## EXERCISE PROMPT
Return every line of the data below that includes the string "images".

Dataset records

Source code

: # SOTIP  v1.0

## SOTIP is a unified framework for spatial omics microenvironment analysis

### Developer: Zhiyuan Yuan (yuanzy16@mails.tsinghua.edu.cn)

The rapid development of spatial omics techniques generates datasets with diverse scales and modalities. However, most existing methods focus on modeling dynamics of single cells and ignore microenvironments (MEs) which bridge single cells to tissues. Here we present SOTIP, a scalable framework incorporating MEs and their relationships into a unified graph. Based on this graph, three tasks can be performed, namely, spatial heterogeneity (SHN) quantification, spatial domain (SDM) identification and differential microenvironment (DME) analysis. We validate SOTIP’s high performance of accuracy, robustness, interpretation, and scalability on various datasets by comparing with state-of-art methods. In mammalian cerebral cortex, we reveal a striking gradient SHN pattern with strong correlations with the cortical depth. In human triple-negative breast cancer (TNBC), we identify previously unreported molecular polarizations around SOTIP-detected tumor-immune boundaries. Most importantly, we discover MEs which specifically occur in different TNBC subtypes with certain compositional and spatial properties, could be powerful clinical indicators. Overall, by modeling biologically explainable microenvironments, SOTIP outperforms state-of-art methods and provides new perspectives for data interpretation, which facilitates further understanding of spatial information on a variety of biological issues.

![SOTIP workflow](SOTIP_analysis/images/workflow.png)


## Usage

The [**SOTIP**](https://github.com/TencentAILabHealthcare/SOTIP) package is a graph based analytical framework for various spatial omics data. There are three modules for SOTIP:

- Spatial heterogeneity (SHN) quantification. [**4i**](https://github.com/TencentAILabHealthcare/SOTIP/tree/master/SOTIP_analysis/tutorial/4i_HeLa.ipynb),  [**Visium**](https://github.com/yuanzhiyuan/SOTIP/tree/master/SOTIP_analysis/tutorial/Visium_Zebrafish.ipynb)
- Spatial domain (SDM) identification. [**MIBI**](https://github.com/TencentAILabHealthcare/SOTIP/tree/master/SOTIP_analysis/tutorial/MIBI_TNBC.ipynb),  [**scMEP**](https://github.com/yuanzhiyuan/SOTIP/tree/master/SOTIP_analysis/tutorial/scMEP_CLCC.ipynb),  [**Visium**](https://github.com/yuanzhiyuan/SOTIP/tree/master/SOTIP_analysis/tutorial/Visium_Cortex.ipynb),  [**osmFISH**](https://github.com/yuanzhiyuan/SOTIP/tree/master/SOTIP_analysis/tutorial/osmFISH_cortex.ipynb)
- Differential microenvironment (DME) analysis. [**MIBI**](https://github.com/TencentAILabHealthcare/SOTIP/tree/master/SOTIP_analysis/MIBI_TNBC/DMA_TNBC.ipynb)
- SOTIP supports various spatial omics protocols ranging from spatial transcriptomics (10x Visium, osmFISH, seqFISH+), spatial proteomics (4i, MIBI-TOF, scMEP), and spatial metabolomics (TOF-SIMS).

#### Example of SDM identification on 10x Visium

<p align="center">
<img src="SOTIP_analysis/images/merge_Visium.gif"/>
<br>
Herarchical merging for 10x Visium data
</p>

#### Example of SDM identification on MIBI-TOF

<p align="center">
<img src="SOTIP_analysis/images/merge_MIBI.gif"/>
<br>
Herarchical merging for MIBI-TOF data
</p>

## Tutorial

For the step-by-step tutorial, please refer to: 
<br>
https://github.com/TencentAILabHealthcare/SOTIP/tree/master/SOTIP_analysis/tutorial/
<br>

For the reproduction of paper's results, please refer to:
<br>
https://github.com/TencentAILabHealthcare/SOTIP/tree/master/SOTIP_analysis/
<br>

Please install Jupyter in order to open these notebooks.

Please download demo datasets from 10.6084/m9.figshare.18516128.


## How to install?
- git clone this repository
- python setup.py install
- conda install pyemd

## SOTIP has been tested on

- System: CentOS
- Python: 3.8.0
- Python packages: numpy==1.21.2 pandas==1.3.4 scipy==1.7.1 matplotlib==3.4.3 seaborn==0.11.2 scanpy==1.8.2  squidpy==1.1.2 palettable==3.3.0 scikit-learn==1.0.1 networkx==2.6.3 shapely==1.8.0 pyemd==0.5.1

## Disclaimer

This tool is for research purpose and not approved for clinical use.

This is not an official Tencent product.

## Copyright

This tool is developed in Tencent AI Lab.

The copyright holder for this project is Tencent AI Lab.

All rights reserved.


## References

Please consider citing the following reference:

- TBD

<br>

## WRITTEN SOLUTION
![SOTIP workflow](SOTIP_analysis/images/workflow.png)
<img src="SOTIP_analysis/images/merge_Visium.gif"/>
<img src="SOTIP_analysis/images/merge_MIBI.gif"/>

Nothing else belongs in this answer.